According to a report by Insider on Thursday, Musk was accused of exposing himself to one of his SpaceX employees during a massage and asking him for sex.

Read more.

TECH STOCKS SUFFER

Major tech stocks are battered in 2022, with the NASDAQ 100 tech sector index down 33.0% year-to-date.

The NASDAQ is not an outlier.
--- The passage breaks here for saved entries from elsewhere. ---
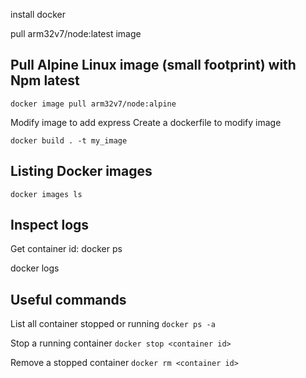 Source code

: install docker

pull arm32v7/node:latest image

Pull Alpine Linux image (small footprint) with Npm latest
---------------------------------------------------------

`docker image pull arm32v7/node:alpine`

Modify image to add express
Create a dockerfile to modify image

`docker build . -t my_image`

Listing Docker images
---------------------

`docker images ls`

Inspect logs
------------
Get container id:
docker ps 

docker logs <container id>

Useful commands
---------------
List all container stopped or running
`docker ps -a`

Stop a running container
`docker stop <container id>`

Remove a stopped container
`docker rm <container id>`
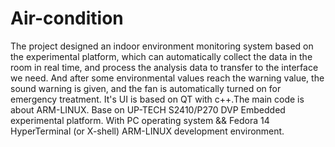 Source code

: # Air-condition
The project designed an indoor environment monitoring system based on the experimental platform, which can automatically collect the data in the room in real time, and process the analysis data to transfer to the interface we need. 
And after some environmental values reach the warning value, the sound warning is given, and the fan is automatically turned on for emergency treatment. 
It's UI is based on QT with c++.The main code is about ARM-LINUX.
Base on UP-TECH S2410/P270 DVP Embedded experimental platform. With PC operating system && Fedora 14 HyperTerminal (or X-shell) ARM-LINUX development environment.
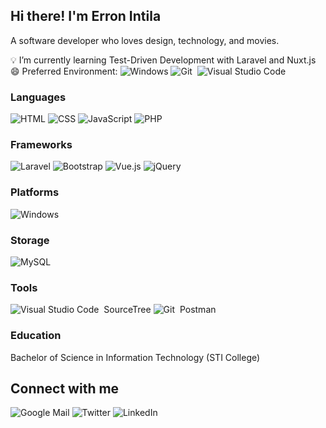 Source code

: ## Hi there! I'm Erron Intila
A software developer who loves design, technology, and movies.

💡 I’m currently learning Test-Driven Development with Laravel and Nuxt.js <br/>
😄 Preferred Environment: 
![Windows](https://img.shields.io/badge/Windows-0078D6?style=for-the-badge&logo=windows&logoColor=white)
![Git](https://img.shields.io/badge/-Git-05122A?style=flat&logo=git)&nbsp;
![Visual Studio Code](https://img.shields.io/badge/-Visual%20Studio%20Code-05122A?style=flat&logo=visual-studio-code&logoColor=007ACC)&nbsp;

### Languages
![HTML](https://img.shields.io/badge/HTML5-E34F26?style=for-the-badge&logo=html5&logoColor=white)
![CSS](https://img.shields.io/badge/CSS3-1572B6?style=for-the-badge&logo=css3&logoColor=white)
![JavaScript](https://img.shields.io/badge/JavaScript-F7DF1E?style=for-the-badge&logo=javascript&logoColor=black)
![PHP](https://img.shields.io/badge/PHP-777BB4?style=for-the-badge&logo=php&logoColor=white)

### Frameworks
![Laravel](https://img.shields.io/badge/Laravel-FF2D20?style=for-the-badge&logo=laravel&logoColor=white)
![Bootstrap](https://img.shields.io/badge/Bootstrap-563D7C?style=for-the-badge&logo=bootstrap&logoColor=white)
![Vue.js](https://img.shields.io/badge/Vue.js-35495E?style=for-the-badge&logo=vue.js&logoColor=4FC08D)
![jQuery](https://img.shields.io/badge/jQuery-0769AD?style=for-the-badge&logo=jquery&logoColor=white)

### Platforms
![Windows](https://img.shields.io/badge/Windows-0078D6?style=for-the-badge&logo=windows&logoColor=white)

### Storage
![MySQL](https://img.shields.io/badge/MySQL-00000F?style=for-the-badge&logo=mysql&logoColor=white)

### Tools
![Visual Studio Code](https://img.shields.io/badge/-Visual%20Studio%20Code-05122A?style=flat&logo=visual-studio-code&logoColor=007ACC)&nbsp;
SourceTree
![Git](https://img.shields.io/badge/-Git-05122A?style=flat&logo=git)&nbsp;
Postman

### Education
Bachelor of Science in Information Technology (STI College)

## Connect with me
![Google Mail](https://img.shields.io/badge/Gmail-D14836?style=for-the-badge&logo=gmail&logoColor=white)
![Twitter](https://img.shields.io/badge/Twitter-1DA1F2?style=for-the-badge&logo=twitter&logoColor=white)
![LinkedIn](https://img.shields.io/badge/LinkedIn-0077B5?style=for-the-badge&logo=linkedin&logoColor=white)
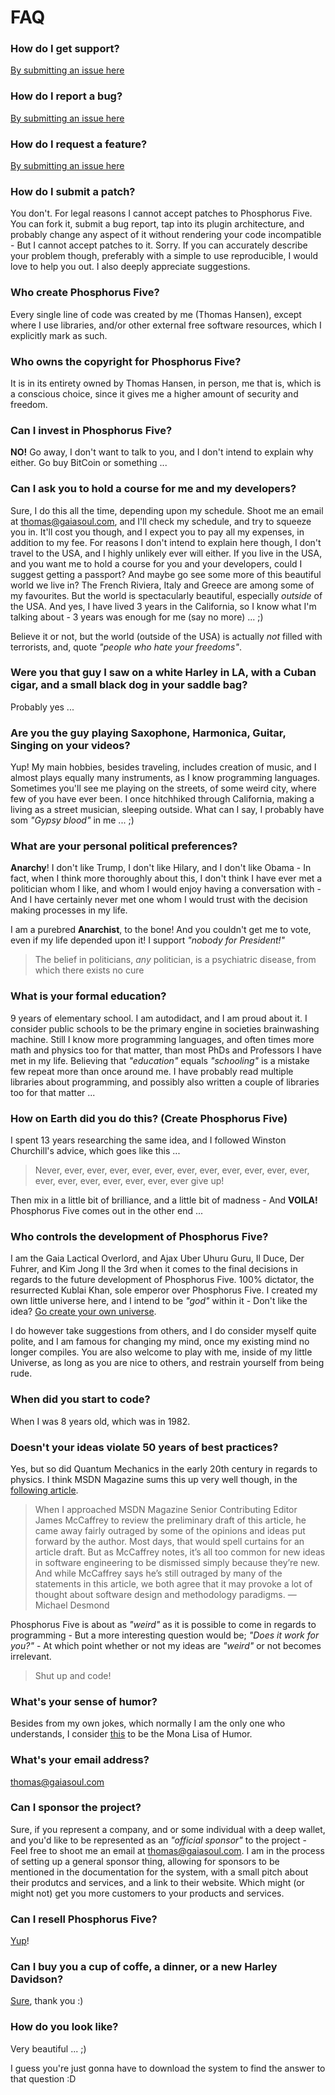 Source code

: # FAQ

### How do I get support?

[By submitting an issue here](https://github.com/polterguy/phosphorusfive/issues)

### How do I report a bug?

[By submitting an issue here](https://github.com/polterguy/phosphorusfive/issues)

### How do I request a feature?

[By submitting an issue here](https://github.com/polterguy/phosphorusfive/issues)

### How do I submit a patch?

You don't. For legal reasons I cannot accept patches to Phosphorus Five. You can
fork it, submit a bug report, tap into its plugin architecture, and probably
change any aspect of it without rendering your code incompatible - But I cannot
accept patches to it. Sorry. If you can accurately describe your problem though,
preferably with a simple to use reproducible, I would love to help you out.
I also deeply appreciate suggestions.

### Who create Phosphorus Five?

Every single line of code was created by me (Thomas Hansen), except where I use
libraries, and/or other external free software resources, which I explicitly
mark as such.

### Who owns the copyright for Phosphorus Five?

It is in its entirety owned by Thomas Hansen, in person, me that is, which is a
conscious choice, since it gives me a higher amount of security and freedom.

### Can I invest in Phosphorus Five?

__NO!__ Go away, I don't want to talk to you, and I don't intend to explain why either.
Go buy BitCoin or something ...

### Can I ask you to hold a course for me and my developers?

Sure, I do this all the time, depending upon my schedule. Shoot me an email at
thomas@gaiasoul.com, and I'll check my schedule, and try to squeeze you in.
It'll cost you though, and I expect you to pay all my expenses, in addition
to my fee. For reasons I don't intend to explain here though, I don't travel
to the USA, and I highly unlikely ever will either. If you live in the USA, and
you want me to hold a course for you and your developers, could I suggest getting
a passport? And maybe go see some more of this beautiful world we live in? The French
Riviera, Italy and Greece are among some of my favourites. But the world is
spectacularly beautiful, especially _outside_ of the USA. And yes, I have lived
3 years in the California, so I know what I'm talking about - 3 years was enough for
me (say no more) ... ;)

Believe it or not, but the world (outside of the USA) is actually _not_ filled
with terrorists, and, quote _"people who hate your freedoms"_.

### Were you that guy I saw on a white Harley in LA, with a Cuban cigar, and a small black dog in your saddle bag?

Probably yes ...

### Are you the guy playing Saxophone, Harmonica, Guitar, Singing on your videos?

Yup! My main hobbies, besides traveling, includes creation of music, and I almost plays equally
many instruments, as I know programming languages. Sometimes you'll see me playing on
the streets, of some weird city, where few of you have ever been. I once hitchhiked
through California, making a living as a street musician, sleeping outside. What
can I say, I probably have som _"Gypsy blood"_ in me ... ;)

### What are your personal political preferences?

__Anarchy__! I don't like Trump, I don't like Hilary, and I don't like
Obama - In fact, when I think more thoroughly about this, I don't think I have ever
met a politician whom I like, and whom I would enjoy having a conversation with - And
I have certainly never met one whom I would trust with the decision making processes in my
life.

I am a purebred __Anarchist__, to the bone! And you couldn't get me to vote,
even if my life depended upon it! I support _"nobody for President!"_

> The belief in politicians, _any_ politician, is a psychiatric disease, from which there exists no cure

### What is your formal education?

9 years of elementary school. I am autodidact, and I am proud about it. I consider
public schools to be the primary engine in societies brainwashing machine. Still
I know more programming languages, and often times more math and physics too for
that matter, than most PhDs and Professors I have met in my life. Believing
that _"education"_ equals _"schooling"_ is a mistake few repeat more than once
around me. I have probably read multiple libraries about programming, and possibly also
written a couple of libraries too for that matter ...

### How on Earth did you do this? (Create Phosphorus Five)

I spent 13 years researching the same idea, and I followed Winston Churchill's advice,
which goes like this ...

> Never, ever, ever, ever, ever, ever, ever, ever, ever, ever, ever, ever, ever, ever, ever, ever, ever, ever, ever give up!

Then mix in a little bit of brilliance, and a little bit of madness - And __VOILA!__
Phosphorus Five comes out in the other end ...

### Who controls the development of Phosphorus Five?

I am the Gaia Lactical Overlord, and Ajax Uber Uhuru Guru, Il Duce, Der Fuhrer,
and Kim Jong Il the 3rd when it comes to the final decisions in regards to the future development
of Phosphorus Five. 100% dictator, the resurrected Kublai Khan, sole emperor over Phosphorus Five.
I created my own little universe here, and I intend to be _"god"_ within it - Don't like the idea?
[Go create your own universe](https://github.com/new).

I do however take suggestions from others, and I do consider myself quite polite, and I am
famous for changing my mind, once my existing mind no longer compiles. You are also welcome to
play with me, inside of my little Universe, as long as you are nice to others, and
restrain yourself from being rude.

### When did you start to code?

When I was 8 years old, which was in 1982.

### Doesn't your ideas violate 50 years of best practices?

Yes, but so did Quantum Mechanics in the early 20th century in regards to physics.
I think MSDN Magazine sums this up very well though, in the
[following article](https://msdn.microsoft.com/en-us/magazine/mt795187).

> When I approached MSDN Magazine Senior Contributing Editor James McCaffrey to review the preliminary draft of this article, he came away fairly outraged by some of the opinions and ideas put forward by the author. Most days, that would spell curtains for an article draft. But as McCaffrey notes, it’s all too common for new ideas in software engineering to be dismissed simply because they’re new. And while McCaffrey says he’s still outraged by many of the statements in this article, we both agree that it may provoke a lot of thought about software design and methodology paradigms.  —Michael Desmond

Phosphorus Five is about as _"weird"_ as it is possible to come in regards to
programming - But a more interesting question would be; _"Does it work for you?"_ -
At which point whether or not my ideas are _"weird"_ or not becomes irrelevant.

> Shut up and code!

### What's your sense of humor?

Besides from my own jokes, which normally I am the only one who understands,
I consider [this](https://www.youtube.com/watch?v=so8NQficzZg)  to be the Mona
Lisa of Humor.

### What's your email address?

thomas@gaiasoul.com

### Can I sponsor the project?

Sure, if you represent a company, and or some individual with a deep wallet, and
you'd like to be represented as an _"official sponsor"_ to the project - Feel free
to shoot me an email at thomas@gaiasoul.com. I am in the process of setting up
a general sponsor thing, allowing for sponsors to be mentioned in the documentation
for the system, with a small pitch about their produtcs and services, and a link
to their website. Which might (or might not) get you more customers to your products
and services.

### Can I resell Phosphorus Five?

[Yup](https://www.youtube.com/watch?v=kFUSenWxrOM)!

### Can I buy you a cup of coffe, a dinner, or a new Harley Davidson?

[Sure](https://www.paypal.com/cgi-bin/webscr?cmd=_s-xclick&hosted_button_id=BXLLPEF2AG7VC), thank you :)

### How do you look like?

Very beautiful ... ;)

I guess you're just gonna have to download the system to find the answer to that
question :D
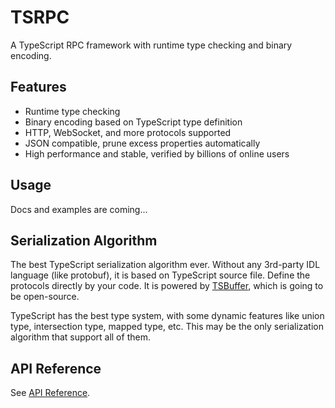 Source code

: # TSRPC

A TypeScript RPC framework with runtime type checking and binary encoding.

## Features
- Runtime type checking
- Binary encoding based on TypeScript type definition
- HTTP, WebSocket, and more protocols supported
- JSON compatible, prune excess properties automatically
- High performance and stable, verified by billions of online users

## Usage
Docs and examples are coming...

## Serialization Algorithm
The best TypeScript serialization algorithm ever.
Without any 3rd-party IDL language (like protobuf), it is based on TypeScript source file. Define the protocols directly by your code.
It is powered by [TSBuffer](https://github.com/tsbuffer), which is going to be open-source.

TypeScript has the best type system, with some dynamic features like union type, intersection type, mapped type, etc.
This may be the only serialization algorithm that support all of them.



## API Reference
See [API Reference](./docs/api/tsrpc.md). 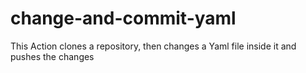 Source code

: # change-and-commit-yaml
This Action clones a repository, then changes a Yaml file inside it and pushes the changes
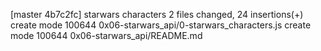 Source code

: [master 4b7c2fc] starwars characters
 2 files changed, 24 insertions(+)
 create mode 100644 0x06-starwars_api/0-starwars_characters.js
 create mode 100644 0x06-starwars_api/README.md
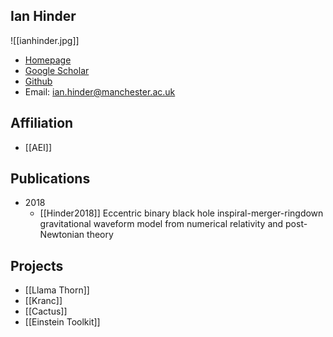 ## Ian Hinder

![[ianhinder.jpg]]

- [Homepage](https://ianhinder.net)
- [Google Scholar](https://scholar.google.com/citations?user=-peZAG8AAAAJ&hl=zh-CN)
- [Github](https://github.com/ianhinder/)
- Email: ian.hinder@manchester.ac.uk

## Affiliation

- [[AEI]]

## Publications

- 2018
	- [[Hinder2018]] Eccentric binary black hole inspiral-merger-ringdown gravitational waveform model from numerical relativity and post-Newtonian theory


## Projects

- [[Llama Thorn]]
- [[Kranc]]
- [[Cactus]]
- [[Einstein Toolkit]] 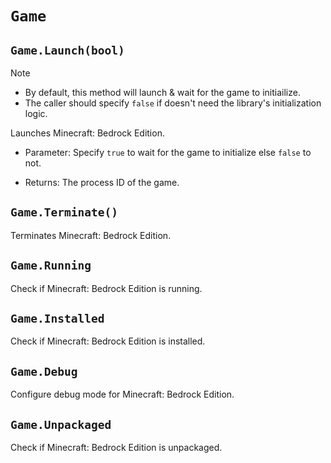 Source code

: # `Game`

## `Game.Launch(bool)`

> [!NOTE]
> - By default, this method will launch & wait for the game to initiailize.
> - The caller should specify `false` if doesn't need the library's initialization logic.

Launches Minecraft: Bedrock Edition.

- Parameter: Specify `true` to wait for the game to initialize else `false` to not.

- Returns: The process ID of the game.

## `Game.Terminate()`

Terminates Minecraft: Bedrock Edition.

## `Game.Running`

Check if Minecraft: Bedrock Edition is running.

## `Game.Installed`

Check if Minecraft: Bedrock Edition is installed.

## `Game.Debug` 

Configure debug mode for Minecraft: Bedrock Edition.

## `Game.Unpackaged`

Check if Minecraft: Bedrock Edition is unpackaged.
The Dow Jones US Technology Index is down 29.6% and the S&P 500 Information Technology sector is down 25.7% over the same period.

While the Dow Jones index as a whole was down 14% for the year as of noon Tuesday, Big Tech stocks were down even further.

Take a look at the hardest hit.

BITS & COINS

A chewable editorial: If publishers are successful, libraries’ digital options will suffer major cuts

Lighter click: The BBC is finally telling the truth

Notable Web Links:

How ‘Zuck Bucks’ saved the 2020 election – and fueled the big lie (Protocol/Issie Lapowksy)

Google Maps employees say they can’t afford back to the office (The New York Times / Nico Grant)

Snap warning is sent shock through digital advertising as investors flee social media stocks (CNBC/Lauren Feiner)

People are get tired of the “TikTok musical formula” (NBC News/Morgan Sung)

One last thing: expanded drone delivery

Walmart is expanding its drone delivery operations to reach up to 4 million homes at 34 locations in six states.

The company announced tuesday that it will be able to deliver 1 million parcels by drone during the year.

The service will be implemented in Arizona, Arkansas, Texas, Florida, Utah and Virginia and will cost customers $3.99 per packing slip. Each delivery can weigh up to 10 pounds.

Customers will be able to order items for drone deliveries between 8 a.m. and 8 p.m. These deliveries can be made in as little as 30 minutes, according to the company.

Learn more here.

That’s all for today, thanks for reading. Check out The Hill’s Technology and Cybersecurity pages for the latest news and coverage. Well see you tomorrow.